Another appellant, Philip Owen of the South African Water Caucus, says that he is disappointed that the record of decision emphasises the need for potable water for people, as the bulk of the water is actually earmarked for mining, and that if it were just a matter of supplying potable water then there would be better small-scale alternatives that would have a lesser impact than the dam.
He added that he felt that the strategic environmental assessment that the minister called for also failed to address the cumulative impacts of mining in the area, focussing as it did more on water-related issues. Van Schalkwyk called for a strategic environmental assessment in a document released at the end of September. It is not a condition of the final record of decision relating to the dam.
Several explicitly detailed comments and suggestions made by the external experts who advised the minister were contained in the document that preceded the final ROD. The practical implementation of these comments and suggestions are not as clearly indicated in the ROD as they were in the earlier document, although there has been some obvious tightening of some of the conditions.

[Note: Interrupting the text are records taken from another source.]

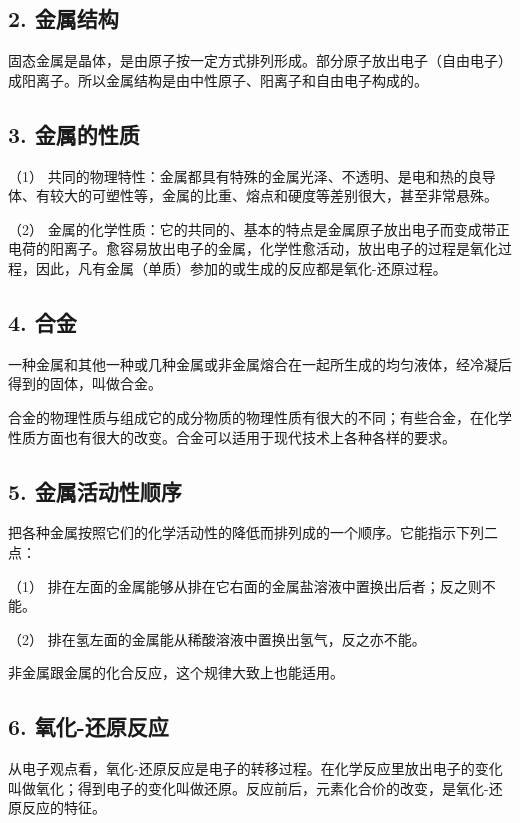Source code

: \subsection{2. 金属结构}

固态金属是晶体，是由原子按一定方式排列形成。部分原子放出电子（自由电子）成阳离子。所以金属结构是由中性原子、阳离子和自由电子构成的。

\subsection{3. 金属的性质}

（1）
共同的物理特性：金属都具有特殊的金属光泽、不透明、是电和热的良导体、有较大的可塑性等，金属的比重、熔点和硬度等差别很大，甚至非常悬殊。

（2）
金属的化学性质：它的共同的、基本的特点是金属原子放出电子而变成带正电荷的阳离子。愈容易放出电子的金属，化学性愈活动，放出电子的过程是氧化过程，因此，凡有金属（单质）参加的或生成的反应都是氧化-还原过程。

\subsection{4. 合金}

一种金属和其他一种或几种金属或非金属熔合在一起所生成的均匀液体，经冷凝后得到的固体，叫做合金。

合金的物理性质与组成它的成分物质的物理性质有很大的不同；有些合金，在化学性质方面也有很大的改变。合金可以适用于现代技术上各种各样的要求。

\subsection{5. 金属活动性顺序}

把各种金属按照它们的化学活动性的降低而排列成的一个顺序。它能指示下列二点：

（1）
排在左面的金属能够从排在它右面的金属盐溶液中置换出后者；反之则不能。

（2） 排在氢左面的金属能从稀酸溶液中置换出氢气，反之亦不能。

非金属跟金属的化合反应，这个规律大致上也能适用。

\subsection{6. 氧化-还原反应}

从电子观点看，氧化-还原反应是电子的转移过程。在化学反应里放出电子的变化叫做氧化；得到电子的变化叫做还原。反应前后，元素化合价的改变，是氧化-还原反应的特征。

This includes the fact that the environmental monitoring committee that watches over the dam’s construction should include a terrestrial and/or and aquatic ecologist, who should be remunerated to carry out this task. It also says that the department of water affairs “must establish and maintain a conservation area of equal size and similar nature to the area of the Sekhukhune Land Centre of Endemism, to be flooded or otherwise transformed as result of the building of the dam, as mitigation for the loss of this land.”
Previously, water affairs only had to “initiate an investigation into the conservation” of this biodiversity-rich area, which is home to at least 20 species of plant that are found nowhere else in the world. The De Hoop dam will flood some of the most pristine areas of the centre of plant endemism, which has been described as “one of the areas in the country where the most new species are being discovered” and “probably the single area in the country where botanical conservation is the most important for preventing loss of unknown genetic resources”.
According to the department of water affairs and forestry, no major construction on the project, which includes moving the section of provincial road that the dam will flood, is likely to begin before the second quarter of next year. Water affairs has to prepare a number of environmental management plans and appoint various committees, including the environmental monitoring committee.
Other pre-construction activities include building construction housing, land valuation and acquisition, financial commitment (as the dam is apparently being funded largely through mining interests), archaeological work, grave exhumation, plant rescue and others. The dam is expected to first start filling up with water in March 2010, and will probably take a number of years to fill.